Leggo da una citazione tratta dal filosofo Ernst Bloch e proposta da Tarmo Kunnas ne il recente e troppo accademico e corposo (oltre le cinquecento pagine) Il fascino del fascismo (edizioni Settimo Sigillo) ‘come diceva Lawrence: gli uomini hanno perso la luna dalla loro carne, il sole dal loro sangue’… David Herbert Lawrence, reso famoso dallo ‘scandaloso’ romanzo L’amante di Lady Chatterley (1928), in cerca determinato e inesausto di terre direzione Sud – noti i soggiorni in Italia, oltre che in Asia Oceania e Messico –, esploratore insaziabile di realtà incontaminate dal mondo moderno ove andava imponendosi l’industrializzazione. In cammino, mito ed energia vitale, verso il sole, quel Il serpente piumato (titolo di altro suo celebre scritto), avvertito anche necessità sul suo corpo affetto da tubercolosi.
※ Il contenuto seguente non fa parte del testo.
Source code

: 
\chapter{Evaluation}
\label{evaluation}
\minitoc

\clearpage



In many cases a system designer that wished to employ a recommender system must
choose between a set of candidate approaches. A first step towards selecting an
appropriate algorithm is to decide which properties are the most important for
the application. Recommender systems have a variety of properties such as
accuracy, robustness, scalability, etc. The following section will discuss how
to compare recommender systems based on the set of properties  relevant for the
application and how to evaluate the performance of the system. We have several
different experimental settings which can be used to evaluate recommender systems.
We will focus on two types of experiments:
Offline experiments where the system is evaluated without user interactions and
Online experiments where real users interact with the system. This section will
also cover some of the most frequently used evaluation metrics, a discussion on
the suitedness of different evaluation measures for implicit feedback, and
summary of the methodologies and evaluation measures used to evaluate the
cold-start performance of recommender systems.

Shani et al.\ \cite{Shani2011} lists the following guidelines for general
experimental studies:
Confesso che lo conosco poco e male, prediligendo di gran lunga l’altro Lawrence, Thomas Edward, noto quale Lawrence d’Arabia e autore de I sette pilastri della saggezza (‘Tutti gli uomini sognano, ma non allo stesso modo. Coloro che sognano di notte nei ripostigli polverosi della loro mente, scoprono, al risveglio, la vanità di quelle immagini; ma quelli che sognano di giorno sono uomini pericolosi, perché può darsi che recitino il loro sogno ad occhi aperti, per attuarlo’).
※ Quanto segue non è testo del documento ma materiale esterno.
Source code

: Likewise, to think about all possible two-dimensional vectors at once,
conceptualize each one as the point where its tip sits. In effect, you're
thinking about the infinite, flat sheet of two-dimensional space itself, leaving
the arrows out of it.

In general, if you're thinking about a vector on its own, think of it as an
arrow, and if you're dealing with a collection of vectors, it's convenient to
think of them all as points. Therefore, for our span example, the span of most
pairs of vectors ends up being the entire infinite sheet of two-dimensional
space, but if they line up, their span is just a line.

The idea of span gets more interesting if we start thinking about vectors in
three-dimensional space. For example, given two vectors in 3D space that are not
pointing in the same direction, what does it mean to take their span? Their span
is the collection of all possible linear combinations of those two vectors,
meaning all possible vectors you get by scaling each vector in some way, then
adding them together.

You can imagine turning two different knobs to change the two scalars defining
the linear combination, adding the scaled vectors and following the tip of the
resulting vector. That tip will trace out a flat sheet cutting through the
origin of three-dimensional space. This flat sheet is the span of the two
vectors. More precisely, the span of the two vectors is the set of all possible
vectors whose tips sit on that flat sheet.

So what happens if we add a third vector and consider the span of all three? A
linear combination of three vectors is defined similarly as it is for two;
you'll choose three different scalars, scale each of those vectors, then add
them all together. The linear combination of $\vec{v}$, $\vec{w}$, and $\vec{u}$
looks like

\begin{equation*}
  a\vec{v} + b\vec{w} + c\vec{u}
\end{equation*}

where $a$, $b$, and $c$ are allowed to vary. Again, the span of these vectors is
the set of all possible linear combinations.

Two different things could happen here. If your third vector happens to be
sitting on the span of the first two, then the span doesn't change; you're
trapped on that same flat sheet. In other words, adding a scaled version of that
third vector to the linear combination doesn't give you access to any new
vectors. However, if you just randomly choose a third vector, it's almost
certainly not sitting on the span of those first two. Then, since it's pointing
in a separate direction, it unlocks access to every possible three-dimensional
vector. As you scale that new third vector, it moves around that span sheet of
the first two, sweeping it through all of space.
Fine anni Novanta, in gita scolastica a Praga, piazza della città vecchia, là dove a lato del municipio s’erge, con rinnovato stupore, l’orologio astronomico con delle figure in movimento ogni ora. Escono da due finestrelle: c’è, raffigurata da uno specchio, la vanità; la morte dal classico scheletro; l’invasione degli infedeli dal turco; l’avidità, in origine dall’ebreo dedito all’usura, ma dopo la seconda guerra mondiale fu sostituito da una borsa di denaro (come se vi fosse sostanziale differenza…). Mi aggiro tra gli studenti in gran parte provenienti da varie regioni italiane. Mi fermano un gruppo di toscani, forse sono di Firenze, e garbati ma decisi mi chiedono di potersi fotografare insieme. Ahi, vanitas vanitatum et omnia vanitas… Ruoto simile a tacchino. Anche qui, in terra straniera, sono stato riconosciuto, pezzo di storia patria. Dura poco. Gli altari sono destinati a rovinio nella polvere. Mi confidano ridenti che vogliono fare uno scherzo a quei loro compagni rimasti a casa. Assomiglio ad Augusto Daolio, il cantante dei Nomadi, morto pochi anni prima, 1992. Strizzatina scaramantica…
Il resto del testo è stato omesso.